# Task objective:
Transcribe exactly the lines that fall between the one holding "were resampled into" and the one holding "time-series (including slice-timing", inclusive, from the entries below.

=== Section Start ===

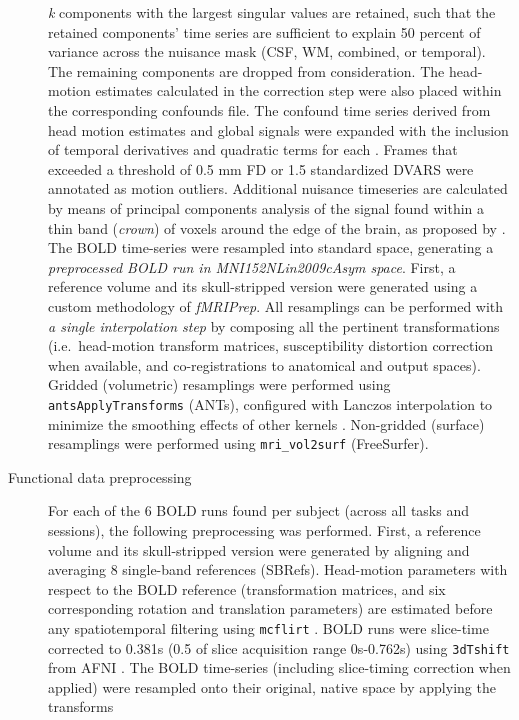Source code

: \documentclass[
]{article}
\begin{document}
\begin{description}
\emph{k} components with the largest singular values are retained, such
that the retained components' time series are sufficient to explain 50
percent of variance across the nuisance mask (CSF, WM, combined, or
temporal). The remaining components are dropped from consideration. The
head-motion estimates calculated in the correction step were also placed
within the corresponding confounds file. The confound time series
derived from head motion estimates and global signals were expanded with
the inclusion of temporal derivatives and quadratic terms for each
\citep{confounds_satterthwaite_2013}. Frames that exceeded a threshold
of 0.5 mm FD or 1.5 standardized DVARS were annotated as motion
outliers. Additional nuisance timeseries are calculated by means of
principal components analysis of the signal found within a thin band
(\emph{crown}) of voxels around the edge of the brain, as proposed by
\citep{patriat_improved_2017}. The BOLD time-series were resampled into
standard space, generating a \emph{preprocessed BOLD run in
MNI152NLin2009cAsym space}. First, a reference volume and its
skull-stripped version were generated using a custom methodology of
\emph{fMRIPrep}. All resamplings can be performed with \emph{a single
interpolation step} by composing all the pertinent transformations
(i.e.~head-motion transform matrices, susceptibility distortion
correction when available, and co-registrations to anatomical and output
spaces). Gridded (volumetric) resamplings were performed using
\texttt{antsApplyTransforms} (ANTs), configured with Lanczos
interpolation to minimize the smoothing effects of other kernels
\citep{lanczos}. Non-gridded (surface) resamplings were performed using
\texttt{mri\_vol2surf} (FreeSurfer).
\item[Functional data preprocessing]
For each of the 6 BOLD runs found per subject (across all tasks and
sessions), the following preprocessing was performed. First, a reference
volume and its skull-stripped version were generated by aligning and
averaging 8 single-band references (SBRefs). Head-motion parameters with
respect to the BOLD reference (transformation matrices, and six
corresponding rotation and translation parameters) are estimated before
any spatiotemporal filtering using \texttt{mcflirt} \citep[FSL
6.0.5.1:57b01774,][]{mcflirt}. BOLD runs were slice-time corrected to
0.381s (0.5 of slice acquisition range 0s-0.762s) using
\texttt{3dTshift} from AFNI \citep[RRID:SCR\_005927]{afni}. The BOLD
time-series (including slice-timing correction when applied) were
resampled onto their original, native space by applying the transforms

\end{description}
\end{document}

=== Section End ===

# Result:
\citep{patriat_improved_2017}. The BOLD time-series were resampled into
standard space, generating a \emph{preprocessed BOLD run in
MNI152NLin2009cAsym space}. First, a reference volume and its
skull-stripped version were generated using a custom methodology of
\emph{fMRIPrep}. All resamplings can be performed with \emph{a single
interpolation step} by composing all the pertinent transformations
(i.e.~head-motion transform matrices, susceptibility distortion
correction when available, and co-registrations to anatomical and output
spaces). Gridded (volumetric) resamplings were performed using
\texttt{antsApplyTransforms} (ANTs), configured with Lanczos
interpolation to minimize the smoothing effects of other kernels
\citep{lanczos}. Non-gridded (surface) resamplings were performed using
\texttt{mri\_vol2surf} (FreeSurfer).
\item[Functional data preprocessing]
For each of the 6 BOLD runs found per subject (across all tasks and
sessions), the following preprocessing was performed. First, a reference
volume and its skull-stripped version were generated by aligning and
averaging 8 single-band references (SBRefs). Head-motion parameters with
respect to the BOLD reference (transformation matrices, and six
corresponding rotation and translation parameters) are estimated before
any spatiotemporal filtering using \texttt{mcflirt} \citep[FSL
6.0.5.1:57b01774,][]{mcflirt}. BOLD runs were slice-time corrected to
0.381s (0.5 of slice acquisition range 0s-0.762s) using
\texttt{3dTshift} from AFNI \citep[RRID:SCR\_005927]{afni}. The BOLD
time-series (including slice-timing correction when applied) were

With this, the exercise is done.